Olivera, approximately 1999
Date reported missing : 10/09/1999
Missing location (approx) :
Manhattan, New York
Missing classification : Endangered Missing
Gender : Male
DOB : 06/24/1938 (83)
Age at the time of disappearance: 61 years old
Height / Weight : 5'4, 117 pounds
Description, clothing, jewerly and more : A red and black checkered coat, a gray shirt, gray pants, a black belt and black shoes.
Medical conditions : Olivera is mentally disabled.
Distinguishing characteristics, birthmarks, tattoos
: Hispanic male. Gray hair, brown eyes. Olivera wears eyeglasses. He has a surgical scar on the left side of his back.
Information on the case from local sources, may or may not be correct : Olivera was last seen near his residence on 159th Street and Broadway Avenue in the New York City borough of Manhattan on October 9, 1999 at approximately 12:30 p.m. He has never been heard from again. Few details are available in his case.
Other information and links : ncy
New York Police Department
September 2021 updates and sources
New York Police Department
A missing person is a person who has disappeared and whose status as alive or dead cannot be confirmed as their location and condition are not known. A person may go missing through a voluntary disappearance, or else due to an accident, crime, death in a location where they cannot be found (such as at sea), or many other reasons. In most parts of the world, a missing person will usually be found quickly. While criminal abductions are some of the most widely reported missing person cases, these account for only 2–5% of missing children in Europe.
By contrast, some missing person cases remain unresolved for many years. Laws related to these cases are often complex since, in many jurisdictions, relatives and third parties may not deal with a person's assets until their death is considered proven by law and a formal death certificate issued. The situation, uncertainties, and lack of closure or a funeral resulting when a person goes missing may be extremely painful with long-lasting effects on family and friends.

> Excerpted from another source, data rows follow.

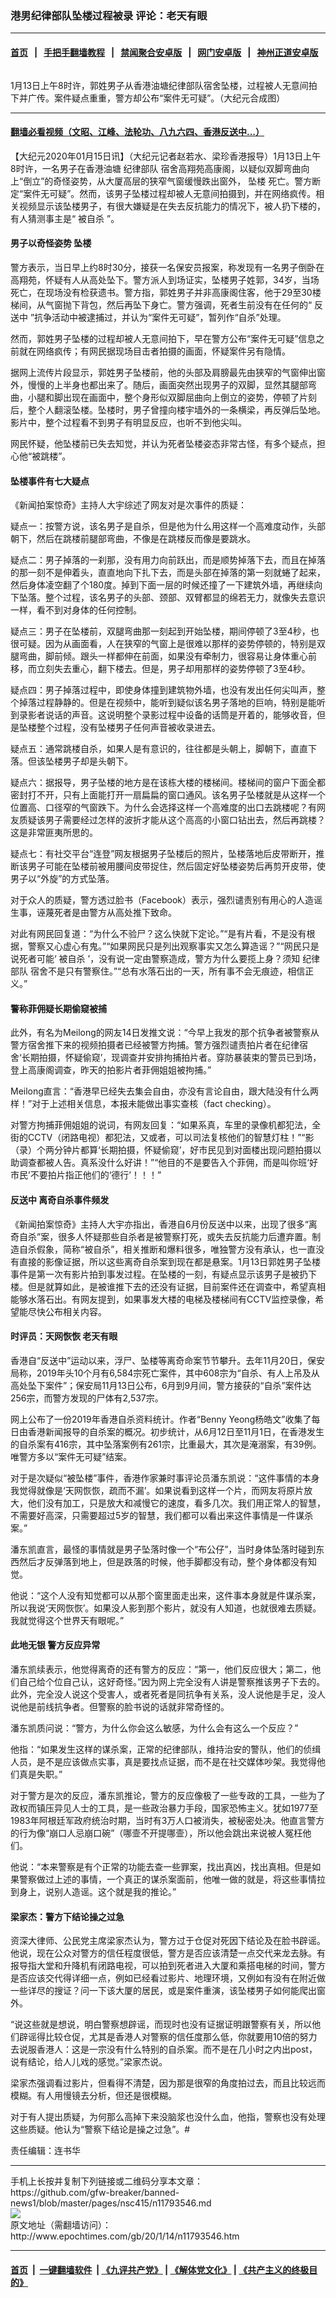 ### 港男纪律部队坠楼过程被录 评论：老天有眼
------------------------

#### [首页](https://github.com/gfw-breaker/banned-news1/blob/master/README.md) &nbsp;&nbsp;|&nbsp;&nbsp; [手把手翻墙教程](https://github.com/gfw-breaker/guides/wiki) &nbsp;&nbsp;|&nbsp;&nbsp; [禁闻聚合安卓版](https://github.com/gfw-breaker/bn-android) &nbsp;&nbsp;|&nbsp;&nbsp; [网门安卓版](https://github.com/oGate2/oGate) &nbsp;&nbsp;|&nbsp;&nbsp; [神州正道安卓版](https://github.com/SzzdOgate/update) 



<div><img alt="" class="aligncenter wp-post-image" src="http://i.epochtimes.com/assets/uploads/2020/01/HKDJY20200115A01_v4_cut000-1-600x400.jpg"/>
<div class="red16 caption">
 <p>
  1月13日上午8时许，郭姓男子从香港油塘纪律部队宿舍坠楼，过程被人无意间拍下并广传。案件疑点重重，警方却公布“案件无可疑”。（大纪元合成图）
 </p>
</div>
</div><hr/>

#### [翻墙必看视频（文昭、江峰、法轮功、八九六四、香港反送中...）](https://github.com/gfw-breaker/banned-news1/blob/master/pages/link3.md)

<div><p>
 【大纪元2020年01月15日讯】（大纪元记者赵若水、梁珍香港报导）1月13日上午8时许，一名男子在香港油塘
 <ok href="http://www.epochtimes.com/gb/tag/%E7%BA%AA%E5%BE%8B%E9%83%A8%E9%98%9F.html">
  纪律部队
 </ok>
 宿舍高翔苑高康阁，以疑似双脚弯曲向上“倒立”的奇怪姿势，从大厦高层的狭窄气窗缓慢跌出窗外，
 <ok href="http://www.epochtimes.com/gb/tag/%E5%9D%A0%E6%A5%BC.html">
  坠楼
 </ok>
 死亡。警方断定“案件无可疑”。然而，该男子坠楼过程却被人无意间拍摄到，并在网络疯传。相关视频显示该坠楼男子，有很大嫌疑是在失去反抗能力的情况下，被人扔下楼的，有人猜测事主是“
 <ok href="http://www.epochtimes.com/gb/tag/%E8%A2%AB%E8%87%AA%E6%9D%80.html">
  被自杀
 </ok>
 ”。
</p>
<h4>
 男子以奇怪姿势
 <ok href="http://www.epochtimes.com/gb/tag/%E5%9D%A0%E6%A5%BC.html">
  坠楼
 </ok>
</h4>
<p>
 警方表示，当日早上约8时30分，接获一名保安员报案，称发现有一名男子倒卧在高翔苑，怀疑有人从高处坠下。警方派人到场证实，坠楼男子姓郭，34岁，当场死亡，在现场没有检获遗书。警方指，郭姓男子并非高康阁住客，他于29至30楼梯间，从气窗抛下背包，然后再坠下身亡。警方强调，死者生前没有在任何的“
 <ok href="http://www.epochtimes.com/gb/tag/%E5%8F%8D%E9%80%81%E4%B8%AD.html">
  反送中
 </ok>
 ”抗争活动中被逮捕过，并认为“案件无可疑”，暂列作“自杀”处理。
</p>
<p>
 然而，郭姓男子坠楼的过程却被人无意间拍下，早在警方公布“案件无可疑”信息之前就在网络疯传；有网民据现场目击者拍摄的画面，怀疑案件另有隐情。
</p>
<p>
 据网上流传片段显示，郭姓男子坠楼前，他的头部及肩膀最先由狭窄的气窗伸出窗外，慢慢的上半身也都出来了。随后，画面突然出现男子的双脚，显然其腿部弯曲，小腿和脚出现在画面中，整个身形似双脚屈曲向上倒立的姿势，停顿了片刻后，整个人翻滚坠楼。坠楼时，男子曾撞向楼宇墙外的一条横梁，再反弹后坠地。影片中，整个过程看不到男子有明显反应，也听不到他尖叫。
</p>
<p>
 网民怀疑，他坠楼前已失去知觉，并认为死者坠楼姿态非常古怪，有多个疑点，担心他“被跳楼”。
</p>
<p>
</p>
<h4>
 坠楼事件有七大疑点
</h4>
<p>
 《新闻拍案惊奇》主持人大宇综述了网友对是次事件的质疑：
</p>
<p>
 疑点一：按警方说，该名男子是自杀，但是他为什么用这样一个高难度动作，头部朝下，然后在跳楼前腿部弯曲，不像是在跳楼反而像是要跳水。
</p>
<p>
 疑点二：男子掉落的一刹那，没有用力向前跃出，而是顺势掉落下去，而且在掉落的那一刻不是伸着头，直直地向下扎下去，而是头部在掉落的第一刻就蜷了起来，然后身体凌空翻了个180度。掉到下面一层的时候还撞了一下建筑外墙，再继续向下坠落。整个过程，该名男子的头部、颈部、双臂都显的绵若无力，就像失去意识一样，看不到对身体的任何控制。
</p>
<p>
 疑点三：男子在坠楼前，双腿弯曲那一刻起到开始坠楼，期间停顿了3至4秒，也很可疑。因为从画面看，人在狭窄的气窗上是很难以那样的姿势停顿的，特别是双腿弯曲，脚前倾。跟头一样都伸在前面，如果没有牵制力，很容易让身体重心前移，而立刻失去重心，翻下楼去。但是，男子却用那样的姿势停顿了3至4秒。
</p>
<p>
 疑点四：男子掉落过程中，即使身体撞到建筑物外墙，也没有发出任何尖叫声，整个掉落过程静静的。但是在视频中，能听到疑似该名男子落地的巨响，特别是能听到录影者说话的声音。这说明整个录影过程中设备的话筒是开着的，能够收音，但是坠楼整个过程，没有坠楼男子任何声音被收录进去。
</p>
<p>
 疑点五：通常跳楼自杀，如果人是有意识的，往往都是头朝上，脚朝下，直直下落。但该坠楼男子却是头朝下。
</p>
<p>
 疑点六：据报导，男子坠楼的地方是在该栋大楼的楼梯间。楼梯间的窗户下面全都密封打不开，只有上面能打开一扇扁扁的窗口通风。该名男子坠楼就是从这样一个位置高、口径窄的气窗跌下。为什么会选择这样一个高难度的出口去跳楼呢？有网友质疑该男子需要经过怎样的波折才能从这个高高的小窗口钻出去，然后再跳楼？这是非常匪夷所思的。
</p>
<p>
 疑点七：有社交平台“连登”网友根据男子坠楼后的照片，坠楼落地后皮带断开，推断该男子可能在坠楼前被用腰间皮带捉住，然后固定好坠楼姿势后再剪开皮带，使男子以“外旋”的方式坠落。
</p>
<p>
 对于众人的质疑，警方透过脸书（Facebook）表示，强烈谴责别有用心的人造谣生事，诬蔑死者是由警方从高处推下致命。
</p>
<p>
 对此有网民回复道：“为什么不验尸？这么快就下定论。”“是有片看，不是没有根据，警察又心虚心有鬼。”“如果网民只是列出观察事实又怎么算造谣？”“网民只是说死者可能‘
 <ok href="http://www.epochtimes.com/gb/tag/%E8%A2%AB%E8%87%AA%E6%9D%80.html">
  被自杀
 </ok>
 ’，没有说一定由警察造成，警方为什么要揽上身？须知
 <ok href="http://www.epochtimes.com/gb/tag/%E7%BA%AA%E5%BE%8B%E9%83%A8%E9%98%9F.html">
  纪律部队
 </ok>
 宿舍不是只有警察住。”“总有水落石出的一天，所有事不会无痕迹，相信正义。”
</p>
<h4>
 警称菲佣疑长期偷窥被捕
</h4>
<p>
 此外，有名为Meilong的网友14日发推文说：“今早上我发的那个抗争者被警察从警方宿舍推下来的视频拍摄者已经被警方拘捕。警方强烈谴责拍片者在纪律宿舍‘长期拍摄，怀疑偷窥’，现调查并安排拘捕拍片者。穿防暴装束的警员已到场，登上高康阁调查，昨天的拍影片者菲佣姐姐被拘捕。”
</p>
<p>
 Meilong直言：“香港早已经失去集会自由，亦没有言论自由，跟大陆没有什么两样！”对于上述相关信息，本报未能做出事实查核（fact checking）。
</p>
<p>
 对警方拘捕菲佣姐姐的说词，有网友回复：“如果系真，车里的录像机都犯法，全街的CCTV（闭路电视）都犯法，又或者，可以司法复核他们的智慧灯柱！”“影（录）个两分钟片都算‘长期拍摄，怀疑偷窥’，好市民见到对面楼出现问题拍摄以助调查都被人告。真系没什么好讲！”“他目的不是要告入个菲佣，而是叫你班‘好市民’不要拍片指正他们的‘德行’！！！”
</p>
<h4>
 <ok href="http://www.epochtimes.com/gb/tag/%E5%8F%8D%E9%80%81%E4%B8%AD.html">
  反送中
 </ok>
 离奇自杀事件频发
</h4>
<p>
 《新闻拍案惊奇》主持人大宇亦指出，香港自6月份反送中以来，出现了很多“离奇自杀”案，很多人怀疑那些自杀者是被警察打死，或失去反抗能力后遭弃置。制造自杀假象，简称“被自杀”，相关推断和爆料很多，唯独警方没有承认，也一直没有直接的影像证据，所以这些离奇自杀案到现在都是悬案。1月13日郭姓男子坠楼事件是第一次有影片拍到事发过程。在坠楼的一刻，有疑点显示该男子是被扔下楼。但是就算如此，是被谁推下去的还没有证据，目前案件还在调查中，希望真相能够水落石出。有网友提到，如果事发大楼的电梯及楼梯间有CCTV监控录像，希望能尽快公布相关内容。
</p>
<h4>
 时评员：天网恢恢 老天有眼
</h4>
<p>
 香港自“反送中”运动以来，浮尸、坠楼等离奇命案节节攀升。去年11月20日，保安局称，2019年头10个月有6,584宗死亡案件，其中608宗为“自杀、有人上吊及从高处坠下案件”；保安局11月13日公布，6月到9月间，警方接获的“自杀”案件达256宗，而警方发现的尸体有2,537宗。
</p>
<p>
 网上公布了一份2019年香港自杀资料统计。作者“Benny Yeong杨皓文”收集了每日由香港新闻报导的自杀案的概况。初步统计，从6月12日至11月1日，在香港发生的自杀案有416宗，其中坠落案例有261宗，比重最大，其次是淹溺案，有39例。唯警方多以“案件无可疑”结案。
</p>
<p>
 对于是次疑似“被坠楼”事件，香港作家兼时事评论员潘东凯说：“这件事情的本身我觉得就像是‘天网恢恢，疏而不漏’。如果说看到这样一个片，而网友将原片放大，他们没有加工，只是放大和减慢它的速度，看多几次。我们用正常人的智慧，不需要好高深，只需要超过5岁的智慧，我们都可以看出来这件事情是一件谋杀案。”
</p>
<p>
 潘东凯直言，最怪的事情就是男子坠落时像一个“布公仔”，当时身体坠落时碰到东西然后才反弹落到地上，但是跌落的时候，他手脚都没有动，整个身体都没有知觉。
</p>
<p>
 他说：“这个人没有知觉都可以从那个窗里面走出来，这件事本身就是件谋杀案，所以我说‘天网恢恢’。如果没人影到那个影片，就没有人知道，也就很难去质疑。我就觉得这个世界天有眼呢。”
</p>
<h4>
 此地无银 警方反应异常
</h4>
<p>
 潘东凯续表示，他觉得离奇的还有警方的反应：“第一，他们反应很大；第二，他们自己给个位自己认，这好奇怪。”因为网上完全没有人讲是警察推该男子下去的。此外，完全没人说这个受害人，或者死者是同抗争有关系，没人说他是手足，没人说他是前线抗争者。但警察的脸书说的话就非常奇怪的。
</p>
<p>
 潘东凯质问说：“警方，为什么你会这么敏感，为什么会有这么一个反应？”
</p>
<p>
 他指：“如果发生这样的谋杀案，正常的纪律部队，维持治安的警队，他们的侦缉人员，是不是应该做点实事，真是要找点证据，而不是在社交媒体吵架。我觉得他们真是失职。”
</p>
<p>
 对于警方是次的反应，潘东凯推论，警方的反应像极了一些专政的工具，一些为了政权而镇压异见人士的工具，是一些政治暴力手段，国家恐怖主义。犹如1977至1983年阿根廷军政府统治时期，当时有3万人口被消失，被秘密处决。他直言警方的行为像“崩口人忌崩口碗”（哪壸不开提哪壸），所以他会跳出来说被人冤枉他们。
</p>
<p>
 他说：“本来警察是有个正常的功能去查一些罪案，找出真凶，找出真相。但是如果警察做过上述的事情，一个真正的谋杀案面前，他唯一做的就是，将这些事情拉到身上，说别人造谣。这个就是我的推论。”
</p>
<h4>
 梁家杰：警方下结论操之过急
</h4>
<p>
 资深大律师、公民党主席梁家杰认为，警方过于仓促对死因下结论及在脸书辟谣。他说，现在公众对警方的信任程度很低，警方是否应该清楚一点交代来龙去脉。有报导指大堂和升降机有闭路电视，可以拍到死者进入大厦和乘搭电梯的时间，警方是否应该交代得详细一点，例如已经看过影片、地理环境，又例如有没有在附近做一些详尽的搜证？问一下该大厦的居民，或是案件重演，该坠楼男子如何能爬出窗外。
</p>
<p>
 “说这些就是想说，明白警察想辟谣，而现时也没有证据证明跟警察有关，所以他们辟谣得比较仓促，尤其是香港人对警察的信任度那么低，你就要用10倍的努力去说服香港人：这是一宗没有什么特别的自杀案。而不是在几小时之内出post，说有结论，给人儿戏的感觉。”梁家杰说。
</p>
<p>
 梁家杰强调看过影片，但看得不清楚，因为那是很窄的角度拍过去，而且比较远而模糊。有人用慢镜去分析，但还是很模糊。
</p>
<p>
 对于有人提出质疑，为何那么高掉下来没脑浆也没什么血，他指，警察也没有处理这些质疑。他认为“警察下结论是操之过急”。#
</p>
<p>
 责任编辑：连书华
</p>
</div>
<hr/>
手机上长按并复制下列链接或二维码分享本文章：<br/>
https://github.com/gfw-breaker/banned-news1/blob/master/pages/nsc415/n11793546.md <br/>
<a href='https://github.com/gfw-breaker/banned-news1/blob/master/pages/nsc415/n11793546.md'><img src='https://github.com/gfw-breaker/banned-news1/blob/master/pages/nsc415/n11793546.md.png'/></a> <br/>
原文地址（需翻墙访问）：http://www.epochtimes.com/gb/20/1/14/n11793546.htm


------------------------
#### [首页](https://github.com/gfw-breaker/banned-news1/blob/master/README.md) &nbsp;|&nbsp; [一键翻墙软件](https://github.com/gfw-breaker/nogfw/blob/master/README.md) &nbsp;| [《九评共产党》](https://github.com/gfw-breaker/9ping.md/blob/master/README.md#九评之一评共产党是什么) | [《解体党文化》](https://github.com/gfw-breaker/jtdwh.md/blob/master/README.md) | [《共产主义的终极目的》](https://github.com/gfw-breaker/gczydzjmd.md/blob/master/README.md)


<img src='http://gfw-breaker.win/banned-news/pages/nsc415/n11793546.md' width='0px' height='0px'/>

Several organizations seek to connect, share best practices, and disseminate information and imAge at the time of disappearance: s of missing children to improve the effectiveness of missing children investigations, including the International Commission on Missing Persons, the International Centre for Missing & Exploited Children (ICMEC), as well as national organizations, including the National Center for Missing & Exploited Children in the US, Missing People in the UK, Child Focus in Belgium, and The Smile of the Child in Greece.